Esky men granted visas to stay

Nicolas Perpitch
Article from: The Australian
May 09, 2009

TWO Burmese men who claimed to have survived 25 days at sea in an industrial-sized Esky flew out of Christmas Island yesterday after being granted refugee status.

Ko Ko Oo, 23, and Than Thoung Htike, 24, were granted permanent protection visas on Tuesday after saying they feared they would be killed if they were returned to Burma under the military dictatorship.

They were among a group of five asylum seekers who left detention on Christmas Island last night for new lives in Western Australia and South Australia.

Mr Oo and Mr Htike arrived on Christmas Island on February 5 after being found by a patrolling aircraft 60 nautical miles northwest of Thursday Island on January 16.

They claimed to have survived on rainwater collected from the bottom of their Esky and six or seven small fish regurgitated by seabirds.

The pair reportedly told their rescuers they were from Henzada in southwest Burma and had been forced to work on a 10m wooden Thai fishing boat that sank on December 23 in a squall southeast of Indonesia.

They said no one had life jackets and their 18 fellow crew members were lost at sea.

The men's extraordinary story was met with scepticism at the time because doctors reported they were in remarkably good physical condition. They were dehydrated but not sunburnt, and did not have chafed lips or other signs that they had been drifting at sea for almost a month.
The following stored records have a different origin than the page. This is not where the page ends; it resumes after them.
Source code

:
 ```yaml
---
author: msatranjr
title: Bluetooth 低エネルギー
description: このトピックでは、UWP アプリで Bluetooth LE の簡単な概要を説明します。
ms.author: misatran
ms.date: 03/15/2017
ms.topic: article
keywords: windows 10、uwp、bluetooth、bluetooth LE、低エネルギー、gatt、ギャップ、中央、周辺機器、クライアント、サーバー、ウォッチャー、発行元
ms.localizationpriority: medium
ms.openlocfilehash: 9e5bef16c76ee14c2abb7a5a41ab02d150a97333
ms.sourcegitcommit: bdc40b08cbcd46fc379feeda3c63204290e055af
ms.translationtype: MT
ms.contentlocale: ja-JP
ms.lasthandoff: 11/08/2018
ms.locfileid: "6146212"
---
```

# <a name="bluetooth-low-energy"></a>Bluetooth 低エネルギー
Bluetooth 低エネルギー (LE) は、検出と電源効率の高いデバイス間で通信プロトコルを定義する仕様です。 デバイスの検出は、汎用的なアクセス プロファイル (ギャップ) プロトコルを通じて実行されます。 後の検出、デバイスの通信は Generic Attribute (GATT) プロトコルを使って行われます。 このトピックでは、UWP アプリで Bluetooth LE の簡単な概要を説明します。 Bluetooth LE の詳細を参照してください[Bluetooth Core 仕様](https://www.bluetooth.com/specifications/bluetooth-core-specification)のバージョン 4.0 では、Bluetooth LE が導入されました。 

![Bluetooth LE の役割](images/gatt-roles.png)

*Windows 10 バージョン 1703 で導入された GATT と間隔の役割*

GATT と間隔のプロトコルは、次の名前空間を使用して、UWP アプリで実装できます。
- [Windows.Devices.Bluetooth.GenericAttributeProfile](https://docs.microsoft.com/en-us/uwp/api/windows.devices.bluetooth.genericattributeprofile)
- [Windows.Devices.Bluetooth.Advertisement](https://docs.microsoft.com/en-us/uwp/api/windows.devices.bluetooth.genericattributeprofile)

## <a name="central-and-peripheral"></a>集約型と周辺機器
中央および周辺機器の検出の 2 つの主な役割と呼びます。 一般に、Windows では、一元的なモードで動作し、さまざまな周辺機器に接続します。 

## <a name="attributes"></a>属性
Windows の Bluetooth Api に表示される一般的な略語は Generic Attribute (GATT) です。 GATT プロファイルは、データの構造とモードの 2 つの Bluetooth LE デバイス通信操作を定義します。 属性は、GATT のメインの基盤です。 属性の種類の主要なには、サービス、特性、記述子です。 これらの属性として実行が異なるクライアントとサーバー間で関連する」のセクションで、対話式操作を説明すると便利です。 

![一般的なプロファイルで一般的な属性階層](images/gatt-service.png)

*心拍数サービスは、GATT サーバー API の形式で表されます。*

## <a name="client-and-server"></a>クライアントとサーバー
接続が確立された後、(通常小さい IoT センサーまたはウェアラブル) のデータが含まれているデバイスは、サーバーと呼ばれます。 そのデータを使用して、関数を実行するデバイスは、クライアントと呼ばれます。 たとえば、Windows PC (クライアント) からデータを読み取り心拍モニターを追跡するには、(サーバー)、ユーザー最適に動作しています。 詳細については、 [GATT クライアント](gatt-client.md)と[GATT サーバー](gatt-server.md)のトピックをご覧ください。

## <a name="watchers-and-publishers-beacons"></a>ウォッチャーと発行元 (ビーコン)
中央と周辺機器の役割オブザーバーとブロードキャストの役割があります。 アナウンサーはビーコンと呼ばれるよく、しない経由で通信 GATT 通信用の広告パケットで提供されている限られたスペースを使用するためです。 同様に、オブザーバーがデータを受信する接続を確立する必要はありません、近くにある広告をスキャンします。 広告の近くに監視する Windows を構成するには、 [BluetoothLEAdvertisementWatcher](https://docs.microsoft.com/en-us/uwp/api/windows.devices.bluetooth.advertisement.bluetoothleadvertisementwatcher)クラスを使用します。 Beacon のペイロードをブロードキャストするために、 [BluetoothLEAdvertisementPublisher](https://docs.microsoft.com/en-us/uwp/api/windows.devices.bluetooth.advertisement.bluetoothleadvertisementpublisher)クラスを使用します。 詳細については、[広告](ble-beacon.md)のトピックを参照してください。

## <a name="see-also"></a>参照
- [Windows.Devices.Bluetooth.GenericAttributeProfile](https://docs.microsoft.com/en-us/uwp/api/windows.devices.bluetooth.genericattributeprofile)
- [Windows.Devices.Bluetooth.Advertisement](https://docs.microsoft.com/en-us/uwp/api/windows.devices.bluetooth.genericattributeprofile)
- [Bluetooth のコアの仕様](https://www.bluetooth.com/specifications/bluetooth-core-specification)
Helicopter pilot Terry Gadenne, who had rescued them, was stunned that they had survived in their Esky considering that Cyclone Charlotte had whipped up strong winds and rough seas the week before.

Speaking through a translator, the men revealed more details about how they survived. They said they thought they were at sea for 19 or 20 days after their boat sank.

“We ate some flying fish that jumped into the Esky, and some seaweed,” they said. “The only time we could drink was when it rained. Once a bird came and regurgitated about seven small fish into the Esky.”

They will live in Adelaide.

On Christmas Island, immigration officers yesterday began the initial processing of 189 asylum seekers who were taken off HMAS Tobruk on Thursday night. About 100 men were taken to the $400 million Immigration Detention Centre on the northwest of the island. The rest, families and unaccompanied minors, were taken to the old construction camp near Phosphate Hill.